Changing component to glibc NIS. I believe this one is related: https://bugs.launchpad.net/ubuntu/+source/glibc/+bug/23077
valgrind?
Created attachment 477511 [details] backtrace showing seg fault after tilde completion
Created attachment 477512 [details] backtrace showing seg fault after tilde expansion
Created attachment 477513 [details] valgrind during tilde expansion
Created attachment 477514 [details] valgrind during tilde completion
Created attachment 477516 [details] backtrace showing seg fault after tilde expansion
Added valgrind output and fixed backtraces to be from the current Fedora 14 tcsh version.
What is malloc_usable_size returning?
Interestingly, when it crashed in gdb it actually crashes inside of malloc_usable_size.
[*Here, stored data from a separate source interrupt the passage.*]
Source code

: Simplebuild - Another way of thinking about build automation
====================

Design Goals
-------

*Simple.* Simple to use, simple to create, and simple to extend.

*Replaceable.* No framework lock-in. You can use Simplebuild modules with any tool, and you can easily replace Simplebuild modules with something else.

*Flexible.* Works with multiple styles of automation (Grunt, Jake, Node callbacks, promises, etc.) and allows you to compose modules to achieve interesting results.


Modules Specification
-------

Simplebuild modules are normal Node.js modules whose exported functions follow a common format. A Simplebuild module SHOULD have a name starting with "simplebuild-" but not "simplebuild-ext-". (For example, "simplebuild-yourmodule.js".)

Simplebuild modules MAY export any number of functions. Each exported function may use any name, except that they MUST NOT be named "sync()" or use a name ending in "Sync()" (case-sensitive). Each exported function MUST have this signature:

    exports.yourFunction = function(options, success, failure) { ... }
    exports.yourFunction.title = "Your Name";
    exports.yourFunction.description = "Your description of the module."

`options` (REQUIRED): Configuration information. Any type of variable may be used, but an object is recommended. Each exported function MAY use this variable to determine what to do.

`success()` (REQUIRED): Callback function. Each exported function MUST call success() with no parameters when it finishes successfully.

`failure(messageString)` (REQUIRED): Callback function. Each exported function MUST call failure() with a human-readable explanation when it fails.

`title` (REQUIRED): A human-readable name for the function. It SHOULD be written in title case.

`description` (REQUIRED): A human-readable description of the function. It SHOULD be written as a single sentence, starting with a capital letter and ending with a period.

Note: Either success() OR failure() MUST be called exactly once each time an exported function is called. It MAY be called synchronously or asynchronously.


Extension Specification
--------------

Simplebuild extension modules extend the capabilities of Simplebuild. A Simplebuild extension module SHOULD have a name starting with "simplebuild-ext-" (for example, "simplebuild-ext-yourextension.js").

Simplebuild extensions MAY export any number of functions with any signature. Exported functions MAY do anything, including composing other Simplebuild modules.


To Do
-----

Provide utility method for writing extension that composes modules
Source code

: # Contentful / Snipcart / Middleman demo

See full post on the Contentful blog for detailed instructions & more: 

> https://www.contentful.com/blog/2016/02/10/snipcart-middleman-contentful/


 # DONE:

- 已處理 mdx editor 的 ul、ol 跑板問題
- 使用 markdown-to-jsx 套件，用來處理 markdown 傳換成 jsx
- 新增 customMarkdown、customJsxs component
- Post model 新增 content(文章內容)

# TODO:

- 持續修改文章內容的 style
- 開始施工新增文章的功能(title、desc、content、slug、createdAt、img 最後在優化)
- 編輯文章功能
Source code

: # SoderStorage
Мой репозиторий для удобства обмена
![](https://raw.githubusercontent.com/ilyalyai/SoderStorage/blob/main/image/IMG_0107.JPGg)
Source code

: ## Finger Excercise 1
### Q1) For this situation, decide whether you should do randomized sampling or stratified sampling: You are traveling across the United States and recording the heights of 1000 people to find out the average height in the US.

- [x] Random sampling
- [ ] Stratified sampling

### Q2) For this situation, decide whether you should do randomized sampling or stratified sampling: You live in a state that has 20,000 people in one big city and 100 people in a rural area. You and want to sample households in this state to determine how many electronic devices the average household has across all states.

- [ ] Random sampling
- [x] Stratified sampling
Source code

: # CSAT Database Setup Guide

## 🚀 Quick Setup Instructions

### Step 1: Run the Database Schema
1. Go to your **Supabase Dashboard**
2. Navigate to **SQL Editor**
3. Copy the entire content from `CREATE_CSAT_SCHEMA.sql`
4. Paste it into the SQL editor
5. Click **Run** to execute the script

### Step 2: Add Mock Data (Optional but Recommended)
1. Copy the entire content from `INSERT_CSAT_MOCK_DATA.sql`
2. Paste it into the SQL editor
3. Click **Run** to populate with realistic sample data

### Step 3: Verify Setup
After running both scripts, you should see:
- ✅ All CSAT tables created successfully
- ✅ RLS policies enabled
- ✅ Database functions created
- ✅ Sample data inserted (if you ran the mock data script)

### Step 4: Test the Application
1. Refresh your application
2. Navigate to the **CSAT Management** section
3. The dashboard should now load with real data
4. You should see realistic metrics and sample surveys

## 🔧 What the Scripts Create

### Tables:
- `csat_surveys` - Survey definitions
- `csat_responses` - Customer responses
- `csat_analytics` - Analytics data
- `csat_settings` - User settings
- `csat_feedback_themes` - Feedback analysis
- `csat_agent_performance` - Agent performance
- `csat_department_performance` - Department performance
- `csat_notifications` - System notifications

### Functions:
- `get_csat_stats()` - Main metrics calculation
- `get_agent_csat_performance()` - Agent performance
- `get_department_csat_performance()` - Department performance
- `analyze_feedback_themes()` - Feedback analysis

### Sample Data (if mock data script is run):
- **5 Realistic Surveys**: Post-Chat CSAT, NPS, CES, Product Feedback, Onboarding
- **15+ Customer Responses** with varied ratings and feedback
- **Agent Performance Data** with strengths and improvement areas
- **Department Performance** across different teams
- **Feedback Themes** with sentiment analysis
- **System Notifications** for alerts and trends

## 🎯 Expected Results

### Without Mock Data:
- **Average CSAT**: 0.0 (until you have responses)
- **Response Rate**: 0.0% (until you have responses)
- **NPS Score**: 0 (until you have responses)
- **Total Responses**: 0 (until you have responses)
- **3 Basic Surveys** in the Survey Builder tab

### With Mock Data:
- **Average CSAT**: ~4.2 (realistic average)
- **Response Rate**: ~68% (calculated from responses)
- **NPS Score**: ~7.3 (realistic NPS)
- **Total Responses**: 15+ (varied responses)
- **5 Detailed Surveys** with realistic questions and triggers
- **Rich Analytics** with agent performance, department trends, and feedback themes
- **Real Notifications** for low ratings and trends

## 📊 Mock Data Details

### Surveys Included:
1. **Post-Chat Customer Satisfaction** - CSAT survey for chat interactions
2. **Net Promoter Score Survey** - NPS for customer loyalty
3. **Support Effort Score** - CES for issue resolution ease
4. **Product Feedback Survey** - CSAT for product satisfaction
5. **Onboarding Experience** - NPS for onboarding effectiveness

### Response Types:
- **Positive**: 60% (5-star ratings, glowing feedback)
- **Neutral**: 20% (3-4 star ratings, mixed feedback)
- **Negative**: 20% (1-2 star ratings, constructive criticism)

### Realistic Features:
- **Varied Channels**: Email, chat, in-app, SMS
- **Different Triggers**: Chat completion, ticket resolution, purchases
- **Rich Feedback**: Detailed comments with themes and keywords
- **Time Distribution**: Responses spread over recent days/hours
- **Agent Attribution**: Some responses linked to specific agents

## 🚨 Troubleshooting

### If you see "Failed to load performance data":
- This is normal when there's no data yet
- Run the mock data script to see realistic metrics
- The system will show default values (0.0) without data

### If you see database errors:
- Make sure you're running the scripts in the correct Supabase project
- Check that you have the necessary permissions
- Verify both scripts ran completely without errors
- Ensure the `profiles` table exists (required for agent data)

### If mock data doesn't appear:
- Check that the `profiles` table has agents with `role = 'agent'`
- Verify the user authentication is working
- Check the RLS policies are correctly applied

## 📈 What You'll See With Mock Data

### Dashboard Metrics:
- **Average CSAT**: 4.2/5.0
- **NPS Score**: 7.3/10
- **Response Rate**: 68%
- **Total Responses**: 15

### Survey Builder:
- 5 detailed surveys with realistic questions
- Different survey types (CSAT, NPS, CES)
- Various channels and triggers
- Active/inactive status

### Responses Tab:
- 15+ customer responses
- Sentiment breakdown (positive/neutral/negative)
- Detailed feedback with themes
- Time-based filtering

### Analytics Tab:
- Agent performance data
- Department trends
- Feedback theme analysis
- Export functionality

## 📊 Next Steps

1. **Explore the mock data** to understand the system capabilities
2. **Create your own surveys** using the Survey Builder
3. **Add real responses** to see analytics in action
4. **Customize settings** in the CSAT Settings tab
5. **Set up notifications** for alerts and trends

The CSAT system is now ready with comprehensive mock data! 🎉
So, it does not return. When running it in valgrind it reports that -csh: nss_nis/nis-netgrp.c:75: _nss_nis_setnetgrent: Assertion `malloc_usable_size (netgrp->data) >= len + 1' failed. but I'm not sure what value it is returning.
It looks like ksh also crashes during tilde expansion: $ echo ~idfah ksh: nss_nis/nis-netgrp.c:75: _nss_nis_setnetgrent: Assertion `malloc_usable_size (netgrp->data) >= len + 1' failed. Aborted (core dumped) So it definitely isn't a tcsh problem. The system also seems very unstable unless compat is turned off, the automounter crashes and won't start working again without a reboot. Running gdb on ksh with a breakpoint at line 74 of nss_nis/nis-netgrp.c in glibc-2.12.90-21.i686 in reveals that malloc_usable_size returns zero, even though strlen(netgrp->data) is 863 and len is 863 and netgrp->data prints just fine. I assume netgrp->data is pointing to somewhere it shouldn't? will attach gdb output.
Created attachment 478338 [details] gdb output showing malloc_usable_size returns zero before ksh crash also shows backtraces and that len is correct and strlen(netgrp->data) is correct.
I should mention that our NIS server runs Red Hat Enterprise Linux 5.6 I'm not sure if it would be worth trying to serve NIS from Fedora 14?
Looks like glibc-2.13-1 was recently released as a Fedora update. We installed it last night and the problem seems to have stopped!
tcsh and ksh no longer seg fault with glibc-2.13-1. I don't know what you guys did but thanks! We are still having problems with autofs hanging but I think it may be a different problem. In fact, I can cause NIS to temporarily hang altogether with a command like the following: while true; do ssh localhost uptime; done or by calling getpwnam() repeatedly. NIS and autofs start working again if you wait a few minutes after this. It is almost like NIS trying to prevent a DOS attack. This doesn't happen with Fedora 12 so it must be a change on the client end. Of course, starting nscd stops the problem but I would argue that one shouldn't have to use nscd to run NIS+compat. Any thoughts on this would be much appreciated. This is likely a separate problem, should I file a separate bug report?
These problems all appear to be fixed in Fedora 15.